Noted big bond trader: stock, financial markets troubles are brewing… In markets awash in “garbage lending” and unhealthy stock valuations, Jeffrey Gundlach is keeping his strategy simple: load up on cash and stay away from private credit, Bloomberg reports. “One of Wall Street’s bond kings is spotting overpriced assets almost everywhere he looks…. Gundlach called out nosebleed valuations in the equity market and warned investors against ‘incredibly speculative’ bets,” said the report. The DoubleLine Capital founder recommends a 20% cash position to hedge against a market implosion — one he sees brewing in unsafe lending to private companies and overblown hopes for artificial intelligence. “The health of the equity market in the United States, it’s among the least healthy in my entire career,” Gundlach said. “The market is incredibly speculative, and speculative markets always go to insanely high levels. It happens every time.” The veteran debt investor is concerned the $1.7 trillion private credit market is engaging in “garbage lending” that could tip global markets into their next meltdown.“The next big crisis in the financial markets is going to be private credit,” he said. “It has the same trappings as subprime mortgage repackaging had back in 2006,” Gundlach said and as reported by Bloomberg.

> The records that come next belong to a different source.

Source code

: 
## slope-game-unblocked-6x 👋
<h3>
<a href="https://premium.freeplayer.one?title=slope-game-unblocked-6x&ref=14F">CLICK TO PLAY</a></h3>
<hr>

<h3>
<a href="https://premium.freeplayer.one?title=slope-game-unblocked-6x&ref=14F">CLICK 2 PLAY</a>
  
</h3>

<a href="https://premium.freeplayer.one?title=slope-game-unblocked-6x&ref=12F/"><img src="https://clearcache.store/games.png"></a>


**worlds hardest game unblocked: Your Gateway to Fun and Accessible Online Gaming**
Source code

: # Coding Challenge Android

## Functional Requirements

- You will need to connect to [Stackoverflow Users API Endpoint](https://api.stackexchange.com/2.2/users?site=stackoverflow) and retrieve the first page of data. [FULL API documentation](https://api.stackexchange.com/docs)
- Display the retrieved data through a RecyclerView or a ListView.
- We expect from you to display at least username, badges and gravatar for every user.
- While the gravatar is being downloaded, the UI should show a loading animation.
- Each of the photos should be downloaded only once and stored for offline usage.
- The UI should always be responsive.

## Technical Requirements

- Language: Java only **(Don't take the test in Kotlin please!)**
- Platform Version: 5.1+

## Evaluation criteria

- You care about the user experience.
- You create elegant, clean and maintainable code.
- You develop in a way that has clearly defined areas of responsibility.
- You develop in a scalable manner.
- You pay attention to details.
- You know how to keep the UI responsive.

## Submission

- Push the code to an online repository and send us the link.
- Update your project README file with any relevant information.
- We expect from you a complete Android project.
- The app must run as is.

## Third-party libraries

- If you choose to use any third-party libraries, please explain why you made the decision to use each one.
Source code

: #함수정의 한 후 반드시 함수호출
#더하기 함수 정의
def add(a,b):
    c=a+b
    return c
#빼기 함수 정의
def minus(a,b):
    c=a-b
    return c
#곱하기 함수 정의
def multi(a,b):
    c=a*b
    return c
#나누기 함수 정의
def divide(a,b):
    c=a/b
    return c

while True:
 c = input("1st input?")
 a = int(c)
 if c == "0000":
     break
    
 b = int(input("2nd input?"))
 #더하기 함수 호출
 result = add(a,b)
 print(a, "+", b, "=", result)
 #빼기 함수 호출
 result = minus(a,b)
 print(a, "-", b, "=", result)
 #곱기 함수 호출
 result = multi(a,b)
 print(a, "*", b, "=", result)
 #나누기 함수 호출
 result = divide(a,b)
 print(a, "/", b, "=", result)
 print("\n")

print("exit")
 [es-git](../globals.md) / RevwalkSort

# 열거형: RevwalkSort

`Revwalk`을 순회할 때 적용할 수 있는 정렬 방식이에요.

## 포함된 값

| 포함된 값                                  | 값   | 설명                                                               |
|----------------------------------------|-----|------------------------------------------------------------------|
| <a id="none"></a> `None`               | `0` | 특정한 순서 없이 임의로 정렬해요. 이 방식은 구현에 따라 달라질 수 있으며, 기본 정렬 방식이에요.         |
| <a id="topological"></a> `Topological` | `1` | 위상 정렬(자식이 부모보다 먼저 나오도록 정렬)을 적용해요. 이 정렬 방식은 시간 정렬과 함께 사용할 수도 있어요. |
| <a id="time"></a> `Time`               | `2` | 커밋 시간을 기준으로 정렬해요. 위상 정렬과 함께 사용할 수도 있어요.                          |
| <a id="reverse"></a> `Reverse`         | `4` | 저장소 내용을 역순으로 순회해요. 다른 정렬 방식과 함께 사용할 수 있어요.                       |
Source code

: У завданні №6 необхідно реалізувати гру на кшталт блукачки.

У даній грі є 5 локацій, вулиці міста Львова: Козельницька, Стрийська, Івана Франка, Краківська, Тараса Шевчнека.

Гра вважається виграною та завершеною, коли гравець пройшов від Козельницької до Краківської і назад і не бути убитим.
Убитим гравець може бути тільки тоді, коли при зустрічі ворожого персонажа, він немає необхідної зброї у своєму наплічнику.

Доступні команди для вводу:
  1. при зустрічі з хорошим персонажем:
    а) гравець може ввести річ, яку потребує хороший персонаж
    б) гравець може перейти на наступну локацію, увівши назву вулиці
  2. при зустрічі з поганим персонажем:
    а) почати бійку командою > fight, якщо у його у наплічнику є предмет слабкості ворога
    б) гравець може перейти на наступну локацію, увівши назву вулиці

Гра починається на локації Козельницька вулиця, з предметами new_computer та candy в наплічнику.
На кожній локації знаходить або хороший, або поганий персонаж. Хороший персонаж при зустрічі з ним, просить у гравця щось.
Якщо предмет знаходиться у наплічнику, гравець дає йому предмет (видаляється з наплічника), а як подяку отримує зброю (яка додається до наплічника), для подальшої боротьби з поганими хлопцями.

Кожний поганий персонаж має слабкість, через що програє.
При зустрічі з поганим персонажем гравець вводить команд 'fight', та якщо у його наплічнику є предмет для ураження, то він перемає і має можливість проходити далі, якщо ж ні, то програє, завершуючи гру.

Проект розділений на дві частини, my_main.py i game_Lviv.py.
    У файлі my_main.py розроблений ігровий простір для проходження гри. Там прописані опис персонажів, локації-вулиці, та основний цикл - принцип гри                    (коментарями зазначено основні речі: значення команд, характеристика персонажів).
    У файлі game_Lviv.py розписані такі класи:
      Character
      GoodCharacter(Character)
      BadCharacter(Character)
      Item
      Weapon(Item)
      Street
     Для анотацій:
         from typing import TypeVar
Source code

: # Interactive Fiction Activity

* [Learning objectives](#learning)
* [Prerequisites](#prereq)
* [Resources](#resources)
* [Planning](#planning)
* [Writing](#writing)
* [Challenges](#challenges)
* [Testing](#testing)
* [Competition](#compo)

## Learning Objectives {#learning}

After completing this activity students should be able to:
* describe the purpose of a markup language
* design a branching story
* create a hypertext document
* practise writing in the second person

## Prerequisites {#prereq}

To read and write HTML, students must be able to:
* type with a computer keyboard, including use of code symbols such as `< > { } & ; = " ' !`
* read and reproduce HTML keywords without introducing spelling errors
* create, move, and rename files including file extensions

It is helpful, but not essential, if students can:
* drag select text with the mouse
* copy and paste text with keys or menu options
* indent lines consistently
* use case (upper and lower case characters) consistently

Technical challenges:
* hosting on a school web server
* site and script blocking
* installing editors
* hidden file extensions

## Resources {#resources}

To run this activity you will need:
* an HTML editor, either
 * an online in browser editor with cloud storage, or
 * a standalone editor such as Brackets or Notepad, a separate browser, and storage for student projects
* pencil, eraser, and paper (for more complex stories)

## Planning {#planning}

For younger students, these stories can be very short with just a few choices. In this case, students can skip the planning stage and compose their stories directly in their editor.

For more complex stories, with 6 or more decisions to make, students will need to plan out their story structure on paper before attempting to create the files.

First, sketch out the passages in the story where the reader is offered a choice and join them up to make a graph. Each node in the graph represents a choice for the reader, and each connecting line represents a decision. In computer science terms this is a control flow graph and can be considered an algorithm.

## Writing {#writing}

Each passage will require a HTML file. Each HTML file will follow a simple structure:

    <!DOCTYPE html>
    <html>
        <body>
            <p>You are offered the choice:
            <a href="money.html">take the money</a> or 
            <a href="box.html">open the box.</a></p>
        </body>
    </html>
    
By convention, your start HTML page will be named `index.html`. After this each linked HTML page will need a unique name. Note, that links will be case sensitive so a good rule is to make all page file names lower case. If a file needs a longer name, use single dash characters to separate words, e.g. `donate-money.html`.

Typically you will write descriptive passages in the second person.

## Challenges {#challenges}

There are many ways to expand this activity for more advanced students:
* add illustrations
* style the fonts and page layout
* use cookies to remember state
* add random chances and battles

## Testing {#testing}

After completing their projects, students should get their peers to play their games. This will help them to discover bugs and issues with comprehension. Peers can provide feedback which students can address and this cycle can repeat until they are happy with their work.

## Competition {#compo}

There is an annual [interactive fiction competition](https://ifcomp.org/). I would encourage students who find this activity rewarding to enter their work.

Malaysian palm oil futures up a bit… Malaysian palm oil futures hovered above MYR 4,150 per MT on Monday, picking up from two subdued sessions. A weaker ringgit and firmer Dalian’s most-active soyoil and palm oil contracts supported sentiment, helping prices recover from a four-month low. However, lingering uncertainties around land-seizure policies in top producer Indonesia and its biodiesel plan added caution, limiting the upside. Gains were further capped by a cargo surveyor’s estimates showing Malaysian palm oil product shipments for November 1–15 fell 15.5% from the previous month. On the supply side, industry data showed October output jumped 11.02% to the highest since August 2015, while stocks climbed to a 6-1/2-year peak. In India, the largest consumer, palm oil imports fell to a five-month low in October as buyers shifted to soybean oil amid rising palm prices. For the 2024/25 marketing year, India’s imports dropped 16% to 7.56 million MT, the lowest in five years.

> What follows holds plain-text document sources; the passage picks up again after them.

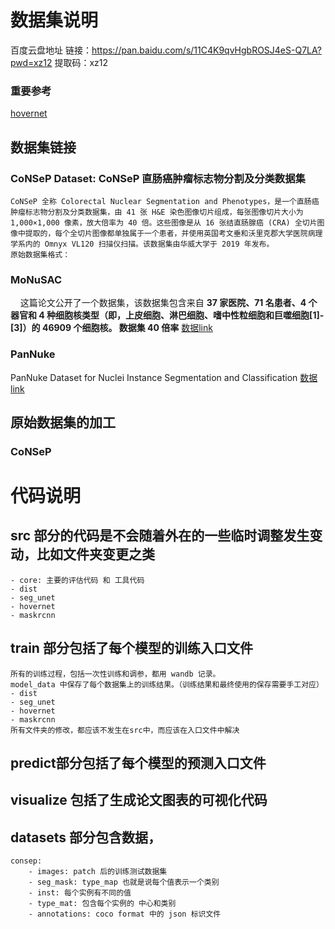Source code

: # 数据集说明
百度云盘地址
链接：https://pan.baidu.com/s/11C4K9qvHgbROSJ4eS-Q7LA?pwd=xz12 
提取码：xz12 

### 重要参考
[hovernet](https://github.com/vqdang/hover_net)

## 数据集链接
### CoNSeP Dataset:  CoNSeP 直肠癌肿瘤标志物分割及分类数据集
    CoNSeP 全称 Colorectal Nuclear Segmentation and Phenotypes，是一个直肠癌肿瘤标志物分割及分类数据集，由 41 张 H&E 染色图像切片组成，每张图像切片大小为 1,000×1,000 像素，放大倍率为 40 倍。这些图像是从 16 张结直肠腺癌 (CRA) 全切片图像中提取的，每个全切片图像都单独属于一个患者，并使用英国考文垂和沃里克郡大学医院病理学系内的 Omnyx VL120 扫描仪扫描。该数据集由华威大学于 2019 年发布。
    原始数据集格式：
    


### MoNuSAC
    这篇论文公开了一个数据集，该数据集包含来自 **37 家医院、71 名患者、4 个器官和 4 种细胞核类型（**即，上皮细胞、淋巴细胞、嗜中性粒细胞和巨噬细胞[1]-[3]**）的 46909 个细胞核。 数据集 40 倍率**
[数据link](https://monusac-2020.grand-challenge.org/Data/)


### PanNuke
PanNuke Dataset for Nuclei Instance Segmentation and Classification
[数据link](https://warwick.ac.uk/fac/cross_fac/tia/data/pannuke)


## 原始数据集的加工
### CoNSeP




# 代码说明
## src 部分的代码是不会随着外在的一些临时调整发生变动，比如文件夹变更之类
    - core: 主要的评估代码 和 工具代码
    - dist
    - seg_unet
    - hovernet
    - maskrcnn
    
## train 部分包括了每个模型的训练入口文件
    所有的训练过程，包括一次性训练和调参，都用 wandb 记录。
    model_data 中保存了每个数据集上的训练结果。（训练结果和最终使用的保存需要手工对应）
    - dist
    - seg_unet
    - hovernet
    - maskrcnn
    所有文件夹的修改，都应该不发生在src中，而应该在入口文件中解决
    
## predict部分包括了每个模型的预测入口文件
## visualize 包括了生成论文图表的可视化代码


## datasets 部分包含数据，
    consep:
        - images: patch 后的训练测试数据集
        - seg_mask: type_map 也就是说每个值表示一个类别
        - inst: 每个实例有不同的值
        - type_mat: 包含每个实例的 中心和类别
        - annotations: coco format 中的 json 标识文件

Cattle futures bulls work to stabilize markets… December live cattle futures on Friday rose 15 cents to $219.15 after hitting a four-month low early on. For the week, December live cattle were down $2.20. January feeder cattle futures Friday closed up $2.10 at $320.55 and hit a four-month low early on. For the week, January feeders were up 97 1/2 cents. The cattle futures markets saw recoveries Friday and managed to post high-range daily closes. This suggests the bears may be exhausted and may have played out their technical selling pressure. However, more price gains will be needed this week to better suggest near-term market bottoms are finally in place. Active cash cattle trading last week saw USDA reporting at midday Friday that steers fetched an average price of $225.35 and heifers $225.29. That compares to the prior week’s average cash cattle trade at $228.70.

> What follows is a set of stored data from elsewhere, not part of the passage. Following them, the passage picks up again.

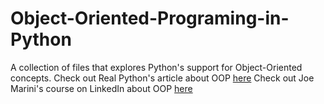 # Object-Oriented-Programing-in-Python
A collection of files that explores Python's support for Object-Oriented concepts. 
Check out Real Python's article about OOP [here](https://realpython.com/python3-object-oriented-programming/)
Check out Joe Marini's course on LinkedIn about OOP [here](https://www.linkedin.com/learning/python-object-oriented-programming/python-object-oriented-programming)

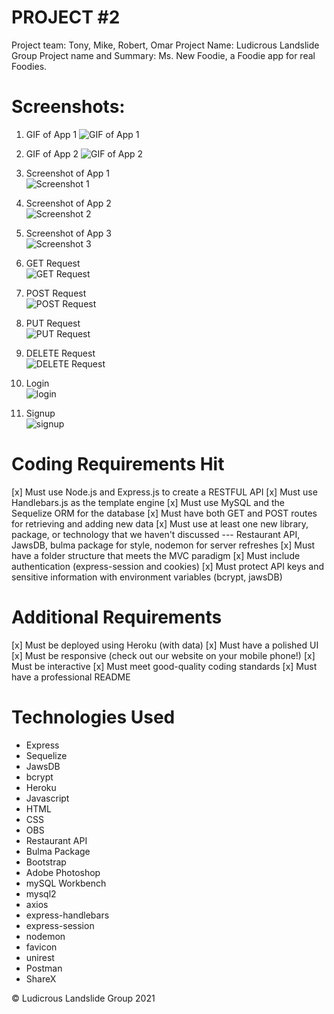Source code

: # PROJECT #2

Project team: Tony, Mike, Robert, Omar
Project Name: Ludicrous Landslide Group
Project name and Summary: Ms. New Foodie, a Foodie app for real Foodies.

# Screenshots:

1. GIF of App 1
   ![GIF of App 1](./public/images/app1.gif)

2. GIF of App 2
   ![GIF of App 2](./public/images/app2.gif)

3. Screenshot of App 1
   <br>
   ![Screenshot 1](./public/images/screenshot1.jpg)

4. Screenshot of App 2
   <br>
   ![Screenshot 2](./public/images/screenshot2.jpg)

5. Screenshot of App 3
   <br>
   ![Screenshot 3](./public/images/screenshot3.jpg)

6. GET Request
   <br>
   ![GET Request](./public/images/getRequest.gif)

7. POST Request
   <br>
   ![POST Request](./public/images/postRequest.gif)

8. PUT Request
   <br>
   ![PUT Request](./public/images/putRequest.gif)

9. DELETE Request
   <br>
   ![DELETE Request](./public/images/deleteRequest.gif)

10. Login
    <br>
    ![login](./public/images/login.jpg)

11. Signup
    <br>
    ![signup](./public/images/signup.jpg)

# Coding Requirements Hit

[x] Must use Node.js and Express.js to create a RESTFUL API
[x] Must use Handlebars.js as the template engine
[x] Must use MySQL and the Sequelize ORM for the database
[x] Must have both GET and POST routes for retrieving and adding new data
[x] Must use at least one new library, package, or technology that we haven't discussed --- Restaurant API, JawsDB, bulma package for style, nodemon for server refreshes
[x] Must have a folder structure that meets the MVC paradigm
[x] Must include authentication (express-session and cookies)
[x] Must protect API keys and sensitive information with environment variables (bcrypt, jawsDB)

# Additional Requirements

[x] Must be deployed using Heroku (with data)
[x] Must have a polished UI
[x] Must be responsive (check out our website on your mobile phone!)
[x] Must be interactive
[x] Must meet good-quality coding standards
[x] Must have a professional README

# Technologies Used

- Express
- Sequelize
- JawsDB
- bcrypt
- Heroku
- Javascript
- HTML
- CSS
- OBS
- Restaurant API
- Bulma Package
- Bootstrap
- Adobe Photoshop
- mySQL Workbench
- mysql2
- axios
- express-handlebars
- express-session
- nodemon
- favicon
- unirest
- Postman
- ShareX

© Ludicrous Landslide Group 2021
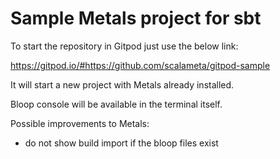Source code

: # Sample Metals project for sbt

To start the repository in Gitpod just use the below link:

https://gitpod.io/#https://github.com/scalameta/gitpod-sample

It will start a new project with Metals already installed.

Bloop console will be available in the terminal itself.

Possible improvements to Metals:
- do not show build import if the bloop files exist
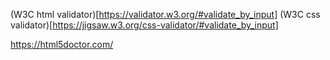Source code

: (W3C html validator)[https://validator.w3.org/#validate_by_input]
(W3C css validator)[https://jigsaw.w3.org/css-validator/#validate_by_input]

https://html5doctor.com/

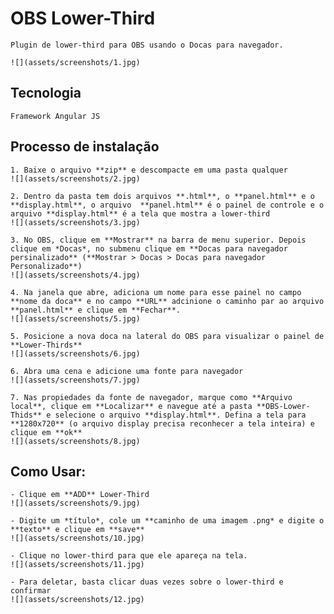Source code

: # OBS Lower-Third
    Plugin de lower-third para OBS usando o Docas para navegador.

    ![](assets/screenshots/1.jpg)

## Tecnologia
    Framework Angular JS

## Processo de instalação
    1. Baixe o arquivo **zip** e descompacte em uma pasta qualquer
    ![](assets/screenshots/2.jpg)

    2. Dentro da pasta tem dois arquivos **.html**, o **panel.html** e o **display.html**, o arquivo  **panel.html** é o painel de controle e o arquivo **display.html** é a tela que mostra a lower-third
    ![](assets/screenshots/3.jpg)

    3. No OBS, clique em **Mostrar** na barra de menu superior. Depois clique em *Docas*, no submenu clique em **Docas para navegador persinalizado** (**Mostrar > Docas > Docas para navegador Personalizado**)
    ![](assets/screenshots/4.jpg)

    4. Na janela que abre, adiciona um nome para esse painel no campo **nome da doca** e no campo **URL** adcinione o caminho par ao arquivo **panel.html** e clique em **Fechar**.
    ![](assets/screenshots/5.jpg)

    5. Posicione a nova doca na lateral do OBS para visualizar o painel de **Lower-Thirds**
    ![](assets/screenshots/6.jpg)

    6. Abra uma cena e adicione uma fonte para navegador
    ![](assets/screenshots/7.jpg)

    7. Nas propiedades da fonte de navegador, marque como **Arquivo local**, clique em **Localizar** e navegue até a pasta **OBS-Lower-Thids** e selecione o arquivo **display.html**. Defina a tela para **1280x720** (o arquivo display precisa reconhecer a tela inteira) e clique em **ok**
    ![](assets/screenshots/8.jpg)

##  Como Usar:
    - Clique em **ADD** Lower-Third
    ![](assets/screenshots/9.jpg)

    - Digite um *título*, cole um **caminho de uma imagem .png* e digite o **texto** e clique em **save**
    ![](assets/screenshots/10.jpg)

    - Clique no lower-third para que ele apareça na tela.
    ![](assets/screenshots/11.jpg)

    - Para deletar, basta clicar duas vezes sobre o lower-third e confirmar
    ![](assets/screenshots/12.jpg)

Lean hog futures see short covering but price downtrend remains in place… December lean hog futures on Friday rose 42 1/2 cents to $78.50 and for the week were down 90 cents. The hog futures market saw some short covering after prices hit a nearly four-month low last Thursday. However, December lean hogs remain in a price downtrend and the chart-based speculative bears will probably be looking to play the short side this week. Eroding cash hog prices will also favor the hog bears until the cash market turns around. Lean hog futures’ present discounts to the cash index will work to limit selling interest in hog futures in the near term. The latest CME lean hog index is down another 30 cents to $88.83. Today’s projected cash index price is down another 89 cents to $87.94. The national direct five-day rolling average cash price Friday was $83.23—down over $1.00 from the prior Friday’s quote.